I have forced Robyn to refresh his memory of Chicago blues, the Move’s version of “I Can Hear the Grass Grow” and, at a festival in Egersund, Norway, to learn “Sunny Girl”, an early Hep-Stars hit composed by Benny Andersson. He never complains, although he did refuse to learn Jesse Colin Young’s “Hippie From Olema”, a piss-take of Merle Haggard’s “Okie From Muskogee” from the ill-fated Medicine Ball Caravan film during our visit to Los Angeles. 

White Bicycles is being published this autumn in Russia. I am trying to persuade the Muscovites that bringing “Chinese White Bicycles” to Moscow, St Petersburg and Perm would be a wonderful idea. I’m sure some interesting additions to Robyn’s repertoire would result. 

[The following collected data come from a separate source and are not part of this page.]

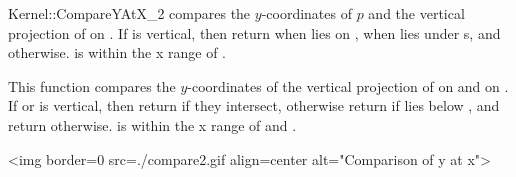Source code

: \begin{ccRefFunctionObjectConcept}{Kernel::CompareYAtX_2}
{compares the $y$-coordinates of $p$ and the vertical projection
 of  on .  If  is vertical, then return
  when  lies on ,  when  lies
 under {s}, and  otherwise.
 \ccPrecond {} is within the x range of .}

{This function compares the $y$-coordinates of the vertical projection 
 of  on  and on .  If  or 
 is vertical, then return  if they intersect, otherwise return
  if  lies below , and return 
 otherwise.
 \ccPrecond {} is within the x range of  and .}

\begin{ccHtmlOnly}
<img border=0 src=./compare2.gif align=center alt="Comparison of y at x">
\end{ccHtmlOnly} 

\ccSeeAlso
{}\\

\end{ccRefFunctionObjectConcept}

I don’t just talk on these tours, of course, I also listen. My favourite story came from Joe Thompson, founder of the wonderful Museum of Contemporary Arts where we performed in North Adams, Massachusetts. Having started the project under the benign, arts-encouraging regime of Governor Michael Dukakis in 1988, he was being thwarted by the new budget-cutting Republican Governor William Weld – sound familiar? He managed to clean up one small room in the immense derelict mill complex he had acquired and installed an exhibition of David Byrne photographs, complete with a specially composed, completely obscene tape by Byrne which accompanied the viewing experience.

Weld had, over a couple of years, warmed slightly to the project and had taken to stopping by occasionally on his way to hunt ducks in the Adirondacks. Shortly before the exhibit closed, on a deserted Thursday afternoon, Weld appeared and asked to view the exhibit. Terrified at the idea of this rather right-wing Republican hearing Byrne’s foul-mouthed tape, he tried desperately to put Weld off the idea. Then, as he ushered the Governor in, he began planning for his future as an insurance salesman. Weld emerged, sat down, fixed him with a beady stare and said: “name a David Byrne song”. “What?” “You heard me, name a David Byrne song, any David Byrne song.”  Thompson threw out a title from Remain In Light and Weld sang it, beginning to end, word for word. 

“Name another”, said Weld to the speechless Thompson. He sang that one, too. The governor, it seemed, was an obsessive fan. Mass MOCA got the funding and is now a flourishing hub with exhibits, concerts, restaurants etc, which has rescued the moribund mill-town of North Adams. What are the odds against a member of the Tea Party being a David Byrne fan these days…..

Come see the show, buy a book afterwards and tell me a good story.